2. In beroep heeft appellant aangevoerd dat hij zich niet schuldig heeft gemaakt aan het rijden van een zwarte taxi. Met de passagiers is geen vergoeding overeengekomen en hij heeft deze ook niet ontvangen. Appellant begrijpt niet waarom aan zijn verklaring niet dezelfde waarde wordt gehecht als aan de processen-verbaal. Het was erg druk in verband met Carnaval dus is het mogelijk dat de verbalisanten zich hebben vergist, aldus appellant.
3. In dit geding is de vraag aan de orde of appellant op 22 februari 2020 artikel 75, eerste lid, in samenhang met artikel 76, eerste lid, van de Wp 2000 heeft overtreden en verweerder bevoegd was om deze reden een last onder dwangsom op te leggen.
4.1
Artikel 1 van de Wp 2000 definieert taxivervoer als “personenvervoer per auto tegen betaling, niet zijnde openbaar vervoer”. Ingevolge artikel 75, eerste lid, van de Wp 2000 wordt voor de toepassing van hoofdstuk V (Taxivervoer) en de daarop berustende bepalingen met het verrichten van taxivervoer gelijkgesteld het aanbieden van dat vervoer, tenzij dit aanbieden geschiedt door tussenpersonen die bemiddelen in dat vervoer bij wijze van dienstverlening of in de uitoefening van hun beroep of bedrijf.
4.2
Op grond van artikel 76, eerste lid, van de Wp 2000 is het verboden taxivervoer te verrichten zonder een daartoe door de minister verleende vergunning. Verweerder is bevoegd een last onder dwangsom op te leggen ter handhaving van dit verbod.

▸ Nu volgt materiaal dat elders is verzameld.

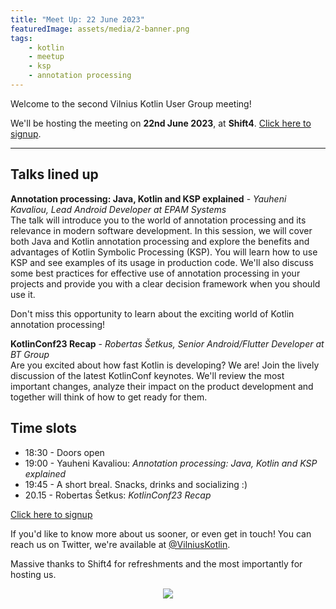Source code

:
 ```yaml
---
title: "Meet Up: 22 June 2023"
featuredImage: assets/media/2-banner.png
tags:
    - kotlin
    - meetup
    - ksp
    - annotation processing
---
```


Welcome to the second Vilnius Kotlin User Group meeting!

We'll be hosting the meeting on **22nd June 2023**, at **Shift4**. [Click here to signup](https://ti.to/vilnius-kotlin-user-group/vilnius-kug-meetup-2?source=website).

---

Talks lined up
---

**Annotation processing: Java, Kotlin and KSP explained** - _Yauheni Kavaliou, Lead Android Developer at EPAM Systems_        
The talk will introduce you to the world of annotation processing and its relevance in modern software development. In this session, we will cover both Java and Kotlin annotation processing and explore the benefits and advantages of Kotlin Symbolic Processing (KSP). You will learn how to use KSP and see examples of its usage in production code. We'll also discuss some best practices for effective use of annotation processing in your projects and provide you with a clear decision framework when you should use it.

Don't miss this opportunity to learn about the exciting world of Kotlin annotation processing!

**KotlinConf23 Recap** - _Robertas Šetkus, Senior Android/Flutter Developer at BT Group_        
Are you excited about how fast Kotlin is developing? We are! Join the lively discussion of the latest KotlinConf keynotes. We'll review the most important changes, analyze their impact on the product development and together will think of how to get ready for them.

Time slots
---

- 18:30 - Doors open
- 19:00 - Yauheni Kavaliou: *Annotation processing: Java, Kotlin and KSP explained*
- 19:45 - A short breal. Snacks, drinks and socializing :)
- 20.15 - Robertas Šetkus: *KotlinConf23 Recap*

[Click here to signup](https://ti.to/vilnius-kotlin-user-group/vilnius-kug-meetup-2?source=website)

If you'd like to know more about us sooner, or even get in touch! You can reach us on Twitter, we're available at [@VilniusKotlin](https://twitter.com/vilniuskotlin).

Massive thanks to Shift4 for refreshments and the most importantly for hosting us.

<p align="center">
  <img src="/assets/media/Shift4_Logo_2021.png" />
</p>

5. Een bestuursorgaan mag, onverminderd de eigen verantwoordelijkheid ten aanzien van het bewijs, in beginsel afgaan op de juistheid van de bevindingen in een op ambtseed of ambtsbelofte opgemaakt en ondertekend proces-verbaal, voor zover deze eigen waarnemingen van de opsteller van het proces-verbaal weergeven. Indien die bevindingen worden betwist, zal moeten worden onderzocht of er, gelet op de aard en inhoud van die betwisting, grond bestaat voor zodanige twijfel aan die bevindingen dat deze niet of niet volledig aan de vaststelling van de overtreding ten grondslag kunnen worden gelegd. Wat appellant in beroep heeft aangevoerd, vormt geen aanleiding voor zodanige twijfel. Appellant heeft zijn verklaring niet nader met verklaringen en/of stukken onderbouwd. Verweerder mag in dit verband meer gewicht toekennen aan hetgeen verbalisanten hebben verklaard in hun op ambtseed dan wel ambtsbelofte opgemaakte proces-verbaal. Uit hetgeen appellant heeft aangevoerd kan naar het oordeel van het College niet blijken dat verbalisanten zich vergist hebben.
6. Naar het oordeel van het College heeft appellant dan ook op 22 februari 2020 taxivervoer verricht zonder over de daartoe benodigde vergunning te beschikken. Verweerder was bevoegd tot het opleggen van een last onder dwangsom. Dat verweerder niet in redelijkheid gebruik heeft kunnen maken van deze bevoegdheid en de wijze waarop hij dat heeft gedaan, is niet gesteld noch gebleken.
7. Het beroep is ongegrond. Voor een proceskostenveroordeling bestaat geen aanleiding.

Beslissing

Het College verklaart het beroep ongegrond.
Deze uitspraak is gedaan door mr. H.S.J. Albers in aanwezigheid van mr. C.S. de Waal, griffier. De beslissing is in het openbaar uitgesproken op 21 september 2021.